He lives by his father’s parting words to him, as father is marched off to a slave labor camp: stay clean so that you will not get sick, do not lose your humanity even as you see beastly behavior all around you, and return home after the war. He lives by his wits, sleeping outside the barracks door to avoid being summoned by the kapo for pleasure; yet he also suffers great pain as he hears the cries through the night of another young boy being abused.
Andy lives for his endless longing and search for his beloved mother who, unbeknownst to him, went up in smoke along with her father and uncle the very night they arrived in Auschwitz. He lives by his sheer will to live: on the infamous Auschwitz Death March, the Nazi’s last-stab winter evacuation, Andy mentally separates from his body his swollen, bleeding, frozen feet. By sheer will again, he manages to survive a second death march during the evacuation of Mauthausen, the Austrian concentration camp he is sent to after Auschwitz. He lives by soothing memories of home triggered by the sight of a blue sky, white clouds or other glimpses of nature’s beauty. And he lives by a healthy joy at seeing Nazis suffer at the hands of the Russian army.
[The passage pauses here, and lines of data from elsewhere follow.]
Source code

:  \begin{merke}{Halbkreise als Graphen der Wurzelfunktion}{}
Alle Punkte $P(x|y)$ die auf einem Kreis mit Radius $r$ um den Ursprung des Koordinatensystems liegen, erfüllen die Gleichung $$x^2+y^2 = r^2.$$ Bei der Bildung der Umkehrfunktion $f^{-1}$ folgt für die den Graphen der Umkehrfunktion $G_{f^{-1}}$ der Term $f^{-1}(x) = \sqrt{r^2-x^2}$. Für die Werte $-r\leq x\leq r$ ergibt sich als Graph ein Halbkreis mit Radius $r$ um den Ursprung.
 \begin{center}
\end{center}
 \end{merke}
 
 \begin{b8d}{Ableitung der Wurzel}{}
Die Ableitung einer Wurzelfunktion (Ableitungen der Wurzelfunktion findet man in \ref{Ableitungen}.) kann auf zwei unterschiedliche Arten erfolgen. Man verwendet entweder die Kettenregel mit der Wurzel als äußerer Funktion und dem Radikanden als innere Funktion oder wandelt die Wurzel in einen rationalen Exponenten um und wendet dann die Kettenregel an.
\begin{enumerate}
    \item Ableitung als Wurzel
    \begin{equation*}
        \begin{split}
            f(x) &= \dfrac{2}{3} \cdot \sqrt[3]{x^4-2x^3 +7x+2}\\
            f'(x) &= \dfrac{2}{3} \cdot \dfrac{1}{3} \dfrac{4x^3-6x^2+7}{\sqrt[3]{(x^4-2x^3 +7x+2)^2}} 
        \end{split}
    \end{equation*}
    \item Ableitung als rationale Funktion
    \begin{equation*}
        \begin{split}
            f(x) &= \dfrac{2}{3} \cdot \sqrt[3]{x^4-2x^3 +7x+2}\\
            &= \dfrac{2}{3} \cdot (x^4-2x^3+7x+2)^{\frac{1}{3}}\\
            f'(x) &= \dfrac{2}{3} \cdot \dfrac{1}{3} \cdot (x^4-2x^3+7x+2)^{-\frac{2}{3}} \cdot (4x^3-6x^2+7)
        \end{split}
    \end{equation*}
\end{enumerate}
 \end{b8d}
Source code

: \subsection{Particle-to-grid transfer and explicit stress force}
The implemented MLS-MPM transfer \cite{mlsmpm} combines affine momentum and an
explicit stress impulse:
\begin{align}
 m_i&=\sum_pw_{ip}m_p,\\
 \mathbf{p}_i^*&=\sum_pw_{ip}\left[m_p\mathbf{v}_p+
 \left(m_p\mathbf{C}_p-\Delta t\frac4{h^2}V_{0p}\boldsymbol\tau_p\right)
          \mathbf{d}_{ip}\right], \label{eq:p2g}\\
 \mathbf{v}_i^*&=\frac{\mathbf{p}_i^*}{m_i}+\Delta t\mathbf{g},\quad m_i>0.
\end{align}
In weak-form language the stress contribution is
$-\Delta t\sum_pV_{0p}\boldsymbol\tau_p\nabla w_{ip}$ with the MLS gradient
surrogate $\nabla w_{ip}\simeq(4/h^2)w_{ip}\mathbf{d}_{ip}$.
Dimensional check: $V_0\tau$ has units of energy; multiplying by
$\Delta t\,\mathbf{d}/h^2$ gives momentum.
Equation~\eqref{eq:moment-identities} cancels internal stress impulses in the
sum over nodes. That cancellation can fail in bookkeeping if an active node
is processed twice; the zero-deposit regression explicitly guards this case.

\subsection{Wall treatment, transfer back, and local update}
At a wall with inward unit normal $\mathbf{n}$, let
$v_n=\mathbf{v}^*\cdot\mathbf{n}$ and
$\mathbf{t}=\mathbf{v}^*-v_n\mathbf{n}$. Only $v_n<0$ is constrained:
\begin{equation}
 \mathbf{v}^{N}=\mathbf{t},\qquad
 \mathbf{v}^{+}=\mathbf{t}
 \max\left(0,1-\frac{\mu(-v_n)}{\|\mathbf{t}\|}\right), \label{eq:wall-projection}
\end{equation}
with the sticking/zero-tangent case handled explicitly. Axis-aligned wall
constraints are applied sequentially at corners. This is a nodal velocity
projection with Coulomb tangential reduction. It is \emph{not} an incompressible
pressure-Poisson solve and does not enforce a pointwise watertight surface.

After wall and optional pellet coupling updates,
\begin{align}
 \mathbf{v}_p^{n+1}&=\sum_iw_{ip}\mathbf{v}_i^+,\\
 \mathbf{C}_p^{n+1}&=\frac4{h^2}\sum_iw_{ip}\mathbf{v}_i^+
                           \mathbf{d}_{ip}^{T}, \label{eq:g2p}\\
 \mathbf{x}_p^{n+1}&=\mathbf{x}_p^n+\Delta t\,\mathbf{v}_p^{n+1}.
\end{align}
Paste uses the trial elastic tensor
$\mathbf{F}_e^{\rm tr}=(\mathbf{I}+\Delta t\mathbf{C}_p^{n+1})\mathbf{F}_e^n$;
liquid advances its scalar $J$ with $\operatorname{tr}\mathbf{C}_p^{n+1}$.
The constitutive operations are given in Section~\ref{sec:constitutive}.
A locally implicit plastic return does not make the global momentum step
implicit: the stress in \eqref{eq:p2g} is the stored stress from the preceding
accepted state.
His honesty never wanes. After liberation, the Americans hand him over to the Russians since Czechoslovakia is now in the Russian sphere of influence. For a very short time he runs with a pack of crude and vengeful former prisoners. He is not proud of his behavior and regrets that short period for the rest of his life.
To me, every book of testimony on the Holocaust is a treasure and this is an outstanding one of its genre, one of the most important books I have read in the past several years. I give it five stars. Not only should every Jew read it but every human being, for it reminds us of how vigilant we must be against bottomless evil. Yet one must also read this book because ultimately it is a story of goodness triumphing over evil, of the will to live trumping surrender to despair, and of human love that is fiercer than death.
Still, in the end it is very sad to think of how many adorable and smart bar mitzvah boys just like Andy went to their deaths. I feel grateful that Andrew Burian survived to build a second life – and to tell his story.
(2016) ISBN: 978-965-308-517-6, Cat. No. 915
238 pp., hard cover, 15X23 cm.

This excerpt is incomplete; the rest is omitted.